Rien n'a changé

Je regarde ma ville où l’espoir d’une rencontre n’est plus.

Rien n’a changé.

Ni le débit du fleuve, ni la course des nuages.

Ils sont des centaines, à courir ou flâner

Comme un autre autrefois. Cette ville l’a englouti.

Ma plume est sèche, je me réchauffe à une tombe.

Les pavés mouillés, le ciel changeant sur les clochers, rien n’a changé.

Les aubes naissantes dans leur cruelle indifférence

Semblent n’avoir pas même remarqué son absence.

Il n’est plus et rien n’a changé.

Et tout cet amour qui me reste sur les bras,

Comme il est lourd à présent qu’on l’a couché dans le froid.

Ma bouche s’embouteille de tous les mots qu’on ne s’est pas dits

Dans un goût de gâchis, de vermine, de poussière.
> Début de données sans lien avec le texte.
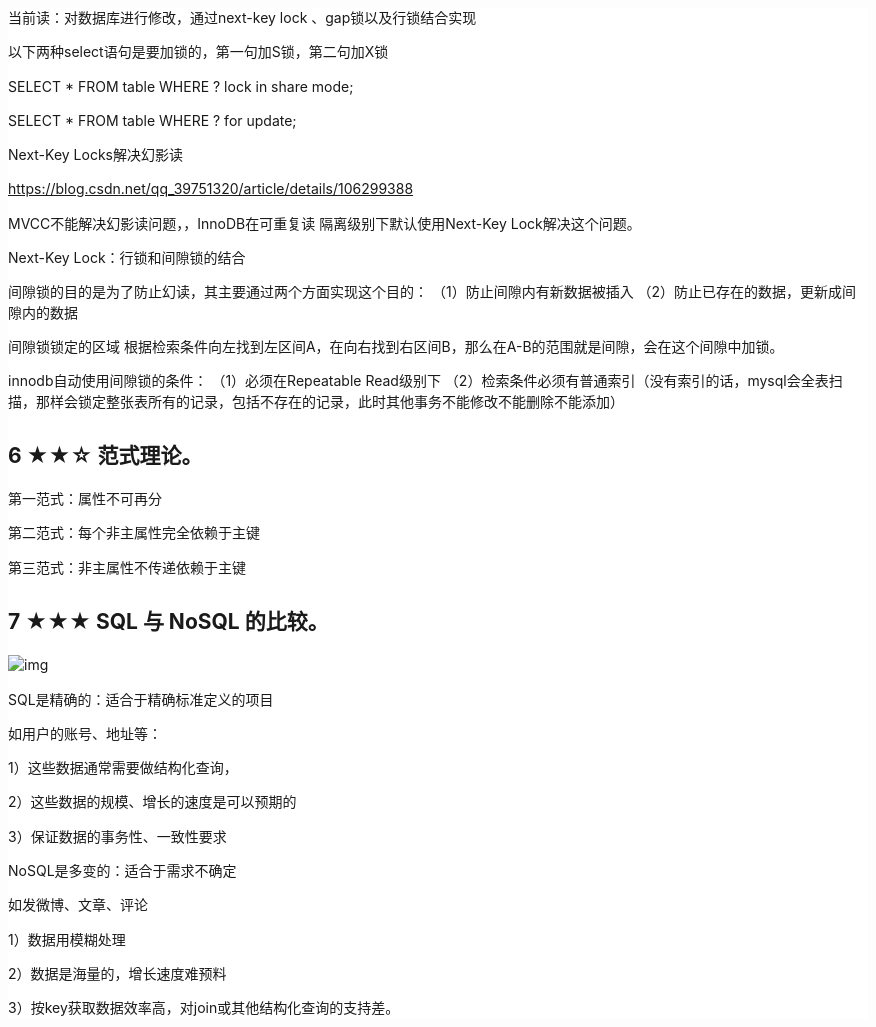 当前读：对数据库进行修改，通过next-key lock 、gap锁以及行锁结合实现

 

以下两种select语句是要加锁的，第一句加S锁，第二句加X锁

SELECT * FROM table WHERE ? lock in share mode;   

SELECT * FROM table WHERE ? for update;

 

Next-Key Locks解决幻影读

https://blog.csdn.net/qq_39751320/article/details/106299388

MVCC不能解决幻影读问题，，InnoDB在可重复读 隔离级别下默认使用Next-Key Lock解决这个问题。

Next-Key Lock：行锁和间隙锁的结合

 

间隙锁的目的是为了防止幻读，其主要通过两个方面实现这个目的：
（1）防止间隙内有新数据被插入
（2）防止已存在的数据，更新成间隙内的数据

间隙锁锁定的区域
根据检索条件向左找到左区间A，在向右找到右区间B，那么在A-B的范围就是间隙，会在这个间隙中加锁。

innodb自动使用间隙锁的条件：
（1）必须在Repeatable Read级别下
（2）检索条件必须有普通索引（没有索引的话，mysql会全表扫描，那样会锁定整张表所有的记录，包括不存在的记录，此时其他事务不能修改不能删除不能添加）

## 6 ★★☆ 范式理论。	

第一范式：属性不可再分

第二范式：每个非主属性完全依赖于主键

第三范式：非主属性不传递依赖于主键

## 7 ★★★ SQL 与 NoSQL 的比较。

![img](file:////private/var/folders/gw/tm5w3wzx75b28wcz_7klvkxm0000gn/T/com.kingsoft.wpsoffice.mac/wps-zhupeihao/ksohtml/wpsG1mnQf.png) 

 

SQL是精确的：适合于精确标准定义的项目

如用户的账号、地址等：

1）这些数据通常需要做结构化查询，

2）这些数据的规模、增长的速度是可以预期的

3）保证数据的事务性、一致性要求

 

NoSQL是多变的：适合于需求不确定

如发微博、文章、评论

1）数据用模糊处理

2）数据是海量的，增长速度难预料

3）按key获取数据效率高，对join或其他结构化查询的支持差。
Et tout ce temps qui reste… Les larmes ne m’aident plus.

La grâce peut survenir à n’importe quelle heure,

Le réconfort d’un livre ou du ciel d’Italie.

Quel bonheur imprécis dessine déjà pour moi l’horizon de ma vie?

Puisque rien n’a changé…

Des soirs et des matins brilleront sur mes jours

Mais à qui raconter maintenant qui je suis?

Je ne pleure pas sur un homme, il en est des milliers

Je pleure comme celui-là m’aimait

Comme nul autre que lui, ni avant, ni après.

J’imagine des rencontres, des sourires, des frottements

Une vie à demi, vide de l’enchantement

Qu’il posait sur mon âme affamée de tendresse

Je suis un chien perdu, sans maître et sans caresse.

Un peu de rose est remonté à mes joues

Et déjà la saison la saison étire ses derniers jours

Bientôt un autre hiver captera l’attention

Des hommes et des enfants ignorants des cimetières.

Je devrai moi aussi allumer des guirlandes

Puisque rien n’a changé

Il faudra remercier de tant d’amour offert

Au pied de l’arbre sacrifié, s’amasseront les présents

Mercantiles et futiles, enrubannés et chers

Qui prouveront ô combien ceux qui restent m’aiment encore.

Mais moi dans les senteurs d’épice et de cannelle,

J’implorerai le ciel vide de toute présence

De condamner mon coeur à sa peine singulière

Prisonnier perpétuel de son amour sincère.

Et quand l’année nouvelle, première de son absence

Fera ses premiers pas sur ma ville un peu ivre

Je garderai à l’esprit cet automne un peu gris

Et ce matin d’octobre où tout me fut repris.